** Data under study follows **

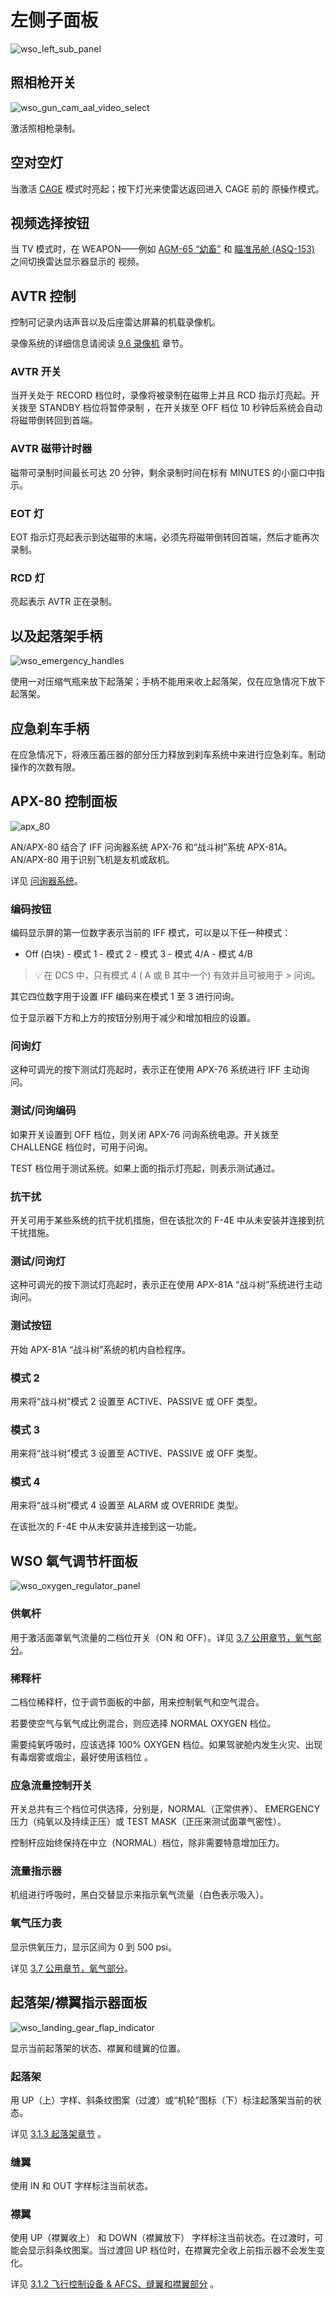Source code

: # 左侧子面板

![wso_left_sub_panel](../../img/wso_left_sub_panel.jpg)

## 照相枪开关

![wso_gun_cam_aal_video_select](../../img/wso_avtr_bar.jpg)

激活照相枪录制。

## 空对空灯

当激活 [CAGE](../../stores/air_to_air/acm_modes.md) 模式时亮起；按下灯光来使雷达返回进入 CAGE 前的
原操作模式。

## 视频选择按钮

当 TV 模式时，在 WEAPON——例如 [AGM-65 “幼畜”](../../stores/air_to_ground/missiles/maverick.md) 和
[瞄准吊舱 (ASQ-153)](../../systems/weapon_systems/pave_spike/overview.md) 之间切换雷达显示器显示的
视频。

## AVTR 控制

控制可记录内话声音以及后座雷达屏幕的机载录像机。

录像系统的详细信息请阅读 [9.6 录像机](../../dcs/recorders.md) 章节。

### AVTR 开关

当开关处于 RECORD 档位时，录像将被录制在磁带上并且 RCD 指示灯亮起。开关拨至 STANDBY 档位将暂停录制
，在开关拨至 OFF 档位 10 秒钟后系统会自动将磁带倒转回到首端。

### AVTR 磁带计时器

磁带可录制时间最长可达 20 分钟，剩余录制时间在标有 MINUTES 的小窗口中指示。

### EOT 灯

EOT 指示灯亮起表示到达磁带的末端，必须先将磁带倒转回首端，然后才能再次录制。

### RCD 灯

亮起表示 AVTR 正在录制。

## 以及起落架手柄

![wso_emergency_handles](../../img/wso_emergency_handles.jpg)

使用一对压缩气瓶来放下起落架；手柄不能用来收上起落架，仅在应急情况下放下起落架。

## 应急刹车手柄

在应急情况下，将液压蓄压器的部分压力释放到刹车系统中来进行应急刹车。制动操作的次数有限。

## APX-80 控制面板

![apx_80](../../img/wso_apx_80.jpg)

AN/APX-80 结合了 IFF 问询器系统 APX-76 和“战斗树”系统 APX-81A。AN/APX-80 用于识别飞机是友机或敌机。

详见 [问询器系统](../../systems/identification_systems.md#interrogator-systems)。

### 编码按钮

编码显示屏的第一位数字表示当前的 IFF 模式，可以是以下任一种模式：

- Off (白块) - 模式 1 - 模式 2 - 模式 3 - 模式 4/A - 模式 4/B

> 💡 在 DCS 中，只有模式 4 ( A 或 B 其中一个) 有效并且可被用于 > 问询。

其它四位数字用于设置 IFF 编码来在模式 1 至 3 进行问询。

位于显示器下方和上方的按钮分别用于减少和增加相应的设置。

### 问询灯

这种可调光的按下测试灯亮起时，表示正在使用 APX-76 系统进行 IFF 主动询问。

### 测试/问询编码

如果开关设置到 OFF 档位，则关闭 APX-76 问询系统电源。开关拨至 CHALLENGE 档位时，可用于问询。

TEST 档位用于测试系统。如果上面的指示灯亮起，则表示测试通过。

### 抗干扰

开关可用于某些系统的抗干扰机措施，但在该批次的 F-4E 中从未安装并连接到抗干扰措施。

### 测试/问询灯

这种可调光的按下测试灯亮起时，表示正在使用 APX-81A “战斗树”系统进行主动询问。

### 测试按钮

开始 APX-81A “战斗树”系统的机内自检程序。

### 模式 2

用来将“战斗树”模式 2 设置至 ACTIVE、PASSIVE 或 OFF 类型。

### 模式 3

用来将“战斗树”模式 3 设置至 ACTIVE、PASSIVE 或 OFF 类型。

### 模式 4

用来将“战斗树”模式 4 设置至 ALARM 或 OVERRIDE 类型。

在该批次的 F-4E 中从未安装并连接到这一功能。

## WSO 氧气调节杆面板

![wso_oxygen_regulator_panel](../../img/wso_oxygen_regulator.jpg)

### 供氧杆

用于激活面罩氧气流量的二档位开关（ON 和 OFF）。详见
[3.7 公用章节，氧气部分](../../systems/utility.md#oxygen-system)。

### 稀释杆

二档位稀释杆，位于调节面板的中部，用来控制氧气和空气混合。

若要使空气与氧气成比例混合，则应选择 NORMAL OXYGEN 档位。

需要纯氧呼吸时，应该选择 100% OXYGEN 档位。如果驾驶舱内发生火灾、出现有毒烟雾或烟尘，最好使用该档位
。

### 应急流量控制开关

开关总共有三个档位可供选择，分别是，NORMAL（正常供养）、 EMERGENCY 压力（纯氧以及持续正压）或 TEST
MASK（正压来测试面罩气密性）。

控制杆应始终保持在中立（NORMAL）档位，除非需要特意增加压力。

### 流量指示器

机组进行呼吸时，黑白交替显示来指示氧气流量（白色表示吸入）。

### 氧气压力表

显示供氧压力，显示区间为 0 到 500 psi。

详见 [3.7 公用章节，氧气部分](../../systems/utility.md#oxygen-system)。

## 起落架/襟翼指示器面板

![wso_landing_gear_flap_indicator](../../img/wso_landing_gear_flap_indicator.jpg)

显示当前起落架的状态、襟翼和缝翼的位置。

### 起落架

用 UP（上）字样、斜条纹图案（过渡）或“机轮”图标（下）标注起落架当前的状态。

详见 [3.1.3 起落架章节](../../systems/flight_controls_gear/gear_ground_handling.md) 。

### 缝翼

使用 IN 和 OUT 字样标注当前状态。

### 襟翼

使用 UP（襟翼收上） 和 DOWN（襟翼放下） 字样标注当前状态。在过渡时，可能会显示斜条纹图案。当过渡回
UP 档位时，在襟翼完全收上前指示器不会发生变化。

详见
[3.1.2 飞行控制设备 & AFCS、缝翼和襟翼部分](../../systems/flight_controls_gear/flight_controls.md#slats-flap-system)
。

** End of Data under study **

Work request: Go through the data and return each line where the word "公用章节" appears.

Result of this task:
[3.7 公用章节，氧气部分](../../systems/utility.md#oxygen-system)。
详见 [3.7 公用章节，氧气部分](../../systems/utility.md#oxygen-system)。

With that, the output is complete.